YOUR INSTRUCTIONS
Search the records that follow and extract every line containing the string "which".

Saved data entries:
□ □ □ □ □

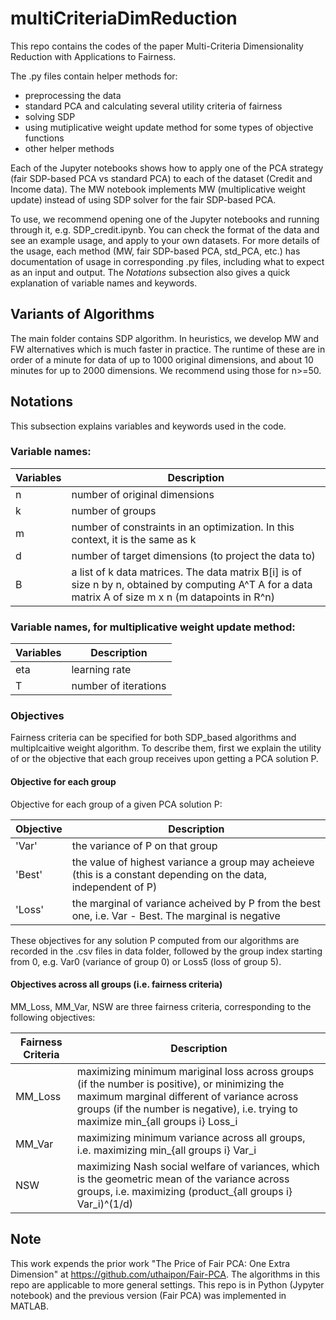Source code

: # multiCriteriaDimReduction

This repo contains the codes of the paper Multi-Criteria Dimensionality Reduction with Applications to Fairness.

The .py files contain helper methods for:
- preprocessing the data
- standard PCA and calculating several utility criteria of fairness
- solving SDP
- using mutiplicative weight update method for some types of objective functions
- other helper methods

Each of the Jupyter notebooks shows how to apply one of the PCA strategy (fair SDP-based PCA vs standard PCA) to each of the dataset (Credit and Income data). The MW notebook implements MW (multiplicative weight update) instead of using SDP solver for the fair SDP-based PCA.

To use, we recommend opening one of the Jupyter notebooks and running through it, e.g. SDP_credit.ipynb. You can check the format of the data and see an example usage, and apply to your own datasets. For more details of the usage, each method (MW, fair SDP-based PCA, std_PCA, etc.) has documentation of usage in corresponding .py files, including what to expect as an input and output. The *Notations* subsection also gives a quick explanation of variable names and keywords.

## Variants of Algorithms

The main folder contains SDP algorithm. In heuristics, we develop MW and FW alternatives which is much faster in practice. The runtime of these are in order of a minute for data of up to 1000 original dimensions, and about 10 minutes for up to 2000 dimensions. We recommend using those for n>=50.

## Notations
This subsection explains variables and keywords used in the code.

### Variable names:

| Variables | Description |
| --- | --- |
| n | number of original dimensions |
| k | number of groups |
| m | number of constraints in an optimization. In this context, it is the same as k |
| d | number of target dimensions (to project the data to) |
| B | a list of k data matrices. The data matrix B[i] is of size n by n, obtained by computing A^T A for a data matrix A of size m x n (m datapoints in R^n) |

### Variable names, for multiplicative weight update method:

| Variables | Description |
| --- | --- |
| eta | learning rate |
| T | number of iterations |

### Objectives
Fairness criteria can be specified for both SDP_based algorithms and multiplcaitive weight algorithm. To describe them, first we explain the utility of or the objective that each group receives upon getting a PCA solution P.

#### Objective for each group
Objective for each group of a given PCA solution P:

| Objective | Description |
| --- | --- |
| 'Var' | the variance of P on that group |
| 'Best' | the value of highest variance a group may acheieve (this is a constant depending on the data, independent of P) |
| 'Loss' | the marginal of variance acheived by P from the best one, i.e. Var - Best. The marginal is negative |

These objectives for any solution P computed from our algorithms are recorded in the .csv files in data folder, followed by the group index starting from 0, e.g. Var0 (variance of group 0) or Loss5 (loss of group 5).

#### Objectives across all groups (i.e. fairness criteria)
MM_Loss, MM_Var, NSW are three fairness criteria, corresponding to the following objectives:

| Fairness Criteria | Description |
| --- | --- |
| MM_Loss | maximizing minimum mariginal loss across groups (if the number is positive), or minimizing the maximum marginal different of variance across groups (if the number is negative), i.e. trying to maximize min_{all groups i} Loss_i |
| MM_Var | maximizing minimum variance across all groups, i.e. maximizing min_{all groups i} Var_i |
| NSW | maximizing Nash social welfare of variances, which is the geometric mean of the variance across groups, i.e. maximizing (product_{all groups i} Var_i)^(1/d) |
  
## Note

This work expends the prior work "The Price of Fair PCA: One Extra Dimension" at https://github.com/uthaipon/Fair-PCA. The algorithms in this repo are applicable to more general settings. This repo is in Python (Jypyter notebook) and the previous version (Fair PCA) was implemented in MATLAB.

□ □ □ □ □

WRITTEN ANSWER
The main folder contains SDP algorithm. In heuristics, we develop MW and FW alternatives which is much faster in practice. The runtime of these are in order of a minute for data of up to 1000 original dimensions, and about 10 minutes for up to 2000 dimensions. We recommend using those for n>=50.
| NSW | maximizing Nash social welfare of variances, which is the geometric mean of the variance across groups, i.e. maximizing (product_{all groups i} Var_i)^(1/d) |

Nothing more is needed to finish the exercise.